1975
Give Them a Garden
April 1975


“Give Them a Garden,” Ensign, Apr. 1975, 42

Give Them a Garden

There were three of us. Our parents looked at us, our needs, our energy, and established the Friendship Gardens. We were each given a set sum of money and the freedom to purchase seeds, seedlings, or full-grown plants. Our sister, always frugal, started seeds in flats early in March. I, improvident at all times, blew the entire sum for seedlings in May. Our brother outdid us by planting an apple tree at the head of his plot. This tree yielded its first apples the year he left for his mission—which we all considered to be a good omen.

From my sister’s garden we learned tenderness. Transplanting the delicate seedlings, spreading the tender roots without damaging them, watering without overwatering, and watering only at sundown or sunup—the feel of gentleness in our hands made us feel gentle in spirit as well.

From my garden, with its second-step beginnings, we learned excitement and experimentation. I tried out Grandma’s suggestions: marigolds will protect string beans from insects. Use nasturtiums as a border; the mosquitos don’t like them! Plant the seeds from a package of miniature gourds as a mulch and ground cover to conserve moisture and keep down the weeds! Well, our ground cover yielded a gold mine of gifts for all occasions. They were round, elliptical, and all shapes; but none were square! The colors and decorations were competition for any pop artist!

But my brother’s garden—that we came to call the “mini-United Nations” because it taught us sharing. From the start, he swapped with gardeners all over the neighborhood. One friend traded delphinium seedlings for tomato slips. The bishop had my brother’s snapdragons at his front gate, and my brother praised the exchange brussels sprouts that flourished in his own little garden.

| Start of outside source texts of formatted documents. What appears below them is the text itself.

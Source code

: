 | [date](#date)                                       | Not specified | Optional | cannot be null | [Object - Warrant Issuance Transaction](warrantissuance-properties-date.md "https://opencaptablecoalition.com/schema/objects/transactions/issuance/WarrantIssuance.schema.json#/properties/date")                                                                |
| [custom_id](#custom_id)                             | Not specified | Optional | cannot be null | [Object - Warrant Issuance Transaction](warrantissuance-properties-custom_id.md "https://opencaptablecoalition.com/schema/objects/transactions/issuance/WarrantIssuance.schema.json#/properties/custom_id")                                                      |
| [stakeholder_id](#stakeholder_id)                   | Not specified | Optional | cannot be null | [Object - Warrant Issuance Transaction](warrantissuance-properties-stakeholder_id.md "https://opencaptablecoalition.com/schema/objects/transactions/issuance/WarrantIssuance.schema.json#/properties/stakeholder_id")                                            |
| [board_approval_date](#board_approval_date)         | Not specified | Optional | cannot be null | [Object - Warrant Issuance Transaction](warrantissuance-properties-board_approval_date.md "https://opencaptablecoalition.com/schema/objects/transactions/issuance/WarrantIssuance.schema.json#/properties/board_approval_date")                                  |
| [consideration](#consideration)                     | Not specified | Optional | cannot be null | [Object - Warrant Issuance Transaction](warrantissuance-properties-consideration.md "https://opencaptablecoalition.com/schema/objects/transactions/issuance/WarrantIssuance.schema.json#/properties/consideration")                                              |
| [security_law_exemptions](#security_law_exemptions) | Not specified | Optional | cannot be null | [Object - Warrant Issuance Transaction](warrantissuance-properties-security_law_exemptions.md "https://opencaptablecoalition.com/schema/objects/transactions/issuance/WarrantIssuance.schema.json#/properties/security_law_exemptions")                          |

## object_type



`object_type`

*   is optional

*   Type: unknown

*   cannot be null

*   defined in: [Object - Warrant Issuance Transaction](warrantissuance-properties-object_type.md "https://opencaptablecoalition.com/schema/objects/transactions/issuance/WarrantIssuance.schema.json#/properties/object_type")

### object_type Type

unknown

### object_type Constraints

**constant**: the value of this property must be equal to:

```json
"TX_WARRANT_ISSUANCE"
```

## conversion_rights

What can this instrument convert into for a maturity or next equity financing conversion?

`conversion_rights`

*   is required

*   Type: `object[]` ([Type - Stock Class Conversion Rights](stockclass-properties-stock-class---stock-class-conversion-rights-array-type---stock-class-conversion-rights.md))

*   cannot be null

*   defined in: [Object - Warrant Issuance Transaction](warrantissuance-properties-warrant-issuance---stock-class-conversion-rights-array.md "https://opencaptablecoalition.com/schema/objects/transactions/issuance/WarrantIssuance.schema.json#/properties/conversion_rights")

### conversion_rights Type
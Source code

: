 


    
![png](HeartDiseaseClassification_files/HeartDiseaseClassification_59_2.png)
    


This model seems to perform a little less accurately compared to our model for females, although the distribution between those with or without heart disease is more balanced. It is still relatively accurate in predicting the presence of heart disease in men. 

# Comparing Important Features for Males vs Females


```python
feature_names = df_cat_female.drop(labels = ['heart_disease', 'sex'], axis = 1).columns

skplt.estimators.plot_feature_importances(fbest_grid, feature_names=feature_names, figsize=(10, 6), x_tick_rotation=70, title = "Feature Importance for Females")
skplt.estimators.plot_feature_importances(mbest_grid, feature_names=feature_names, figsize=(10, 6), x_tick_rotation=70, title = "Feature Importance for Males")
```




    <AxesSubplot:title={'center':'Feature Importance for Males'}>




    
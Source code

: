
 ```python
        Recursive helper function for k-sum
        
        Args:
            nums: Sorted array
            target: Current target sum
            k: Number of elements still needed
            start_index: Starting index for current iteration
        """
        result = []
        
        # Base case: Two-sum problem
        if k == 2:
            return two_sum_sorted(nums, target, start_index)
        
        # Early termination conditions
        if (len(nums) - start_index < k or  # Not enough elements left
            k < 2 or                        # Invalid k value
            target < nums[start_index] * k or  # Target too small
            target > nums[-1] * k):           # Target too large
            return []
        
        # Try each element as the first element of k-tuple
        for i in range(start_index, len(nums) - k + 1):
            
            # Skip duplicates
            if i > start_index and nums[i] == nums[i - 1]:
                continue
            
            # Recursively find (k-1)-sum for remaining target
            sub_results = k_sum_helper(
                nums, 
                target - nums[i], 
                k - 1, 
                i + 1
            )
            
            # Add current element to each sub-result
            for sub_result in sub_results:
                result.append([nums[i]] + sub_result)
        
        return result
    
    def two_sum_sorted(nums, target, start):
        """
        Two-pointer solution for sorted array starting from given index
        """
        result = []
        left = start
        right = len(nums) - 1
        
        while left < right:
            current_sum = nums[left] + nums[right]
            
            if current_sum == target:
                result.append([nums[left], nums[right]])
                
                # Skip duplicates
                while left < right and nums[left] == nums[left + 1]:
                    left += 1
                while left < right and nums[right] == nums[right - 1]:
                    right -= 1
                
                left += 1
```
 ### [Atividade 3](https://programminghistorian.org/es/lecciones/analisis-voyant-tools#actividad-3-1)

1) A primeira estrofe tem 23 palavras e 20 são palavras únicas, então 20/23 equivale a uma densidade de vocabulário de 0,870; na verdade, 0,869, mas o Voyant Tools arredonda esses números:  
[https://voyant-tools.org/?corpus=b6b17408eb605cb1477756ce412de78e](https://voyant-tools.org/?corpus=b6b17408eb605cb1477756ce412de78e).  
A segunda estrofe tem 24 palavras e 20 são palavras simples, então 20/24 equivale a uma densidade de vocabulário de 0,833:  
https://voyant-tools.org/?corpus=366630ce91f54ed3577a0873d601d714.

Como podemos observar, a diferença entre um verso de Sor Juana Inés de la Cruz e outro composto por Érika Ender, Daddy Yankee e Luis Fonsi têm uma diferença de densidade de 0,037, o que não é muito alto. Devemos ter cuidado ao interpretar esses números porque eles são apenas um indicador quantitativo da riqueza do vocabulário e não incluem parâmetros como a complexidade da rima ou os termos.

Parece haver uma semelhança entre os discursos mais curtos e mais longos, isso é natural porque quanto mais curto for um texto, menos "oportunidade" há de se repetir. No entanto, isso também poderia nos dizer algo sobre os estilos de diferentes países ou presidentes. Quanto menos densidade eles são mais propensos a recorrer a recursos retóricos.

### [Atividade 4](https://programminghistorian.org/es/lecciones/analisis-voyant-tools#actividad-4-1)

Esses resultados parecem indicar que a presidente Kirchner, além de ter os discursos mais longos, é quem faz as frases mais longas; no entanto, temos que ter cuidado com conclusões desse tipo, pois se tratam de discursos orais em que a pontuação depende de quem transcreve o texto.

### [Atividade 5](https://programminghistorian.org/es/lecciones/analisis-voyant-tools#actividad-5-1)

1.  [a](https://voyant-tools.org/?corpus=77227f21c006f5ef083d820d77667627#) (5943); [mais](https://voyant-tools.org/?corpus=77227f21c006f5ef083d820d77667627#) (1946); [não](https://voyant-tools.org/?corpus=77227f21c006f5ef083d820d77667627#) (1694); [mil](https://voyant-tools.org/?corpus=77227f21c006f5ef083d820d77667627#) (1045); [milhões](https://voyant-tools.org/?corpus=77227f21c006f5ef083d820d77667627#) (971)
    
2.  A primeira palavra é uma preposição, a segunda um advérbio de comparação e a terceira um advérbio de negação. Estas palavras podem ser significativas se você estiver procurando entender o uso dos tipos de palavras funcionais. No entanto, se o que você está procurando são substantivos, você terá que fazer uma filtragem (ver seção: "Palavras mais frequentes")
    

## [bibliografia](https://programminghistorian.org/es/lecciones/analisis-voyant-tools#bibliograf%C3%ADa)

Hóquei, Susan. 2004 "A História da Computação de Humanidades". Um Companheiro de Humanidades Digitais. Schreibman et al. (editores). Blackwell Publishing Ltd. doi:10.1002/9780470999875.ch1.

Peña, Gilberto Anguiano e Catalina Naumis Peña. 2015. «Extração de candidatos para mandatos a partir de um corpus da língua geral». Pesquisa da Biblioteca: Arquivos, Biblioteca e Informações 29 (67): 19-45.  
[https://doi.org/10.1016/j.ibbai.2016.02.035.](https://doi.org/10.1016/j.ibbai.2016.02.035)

Each year we learned more and more. We learned to water plants when they needed it, not when we felt like it. We learned the pleasure of contributing to the family. Most important, growing things became “people” with their own unique requirements—requirements that had to be met at the proper time, not when the spirit moved us. We learned that you can’t get mad at someone who gave you your string beans, or feud with someone who was carefully spading the ground around the cauliflower you gave her.

Our family came to call these patches of ground our Friendship Gardens; and as adults we have only added to the dimensions.

  • Fanny Kraiss DeVine is a homemaker and free-lance writer living in Findlay, Ohio.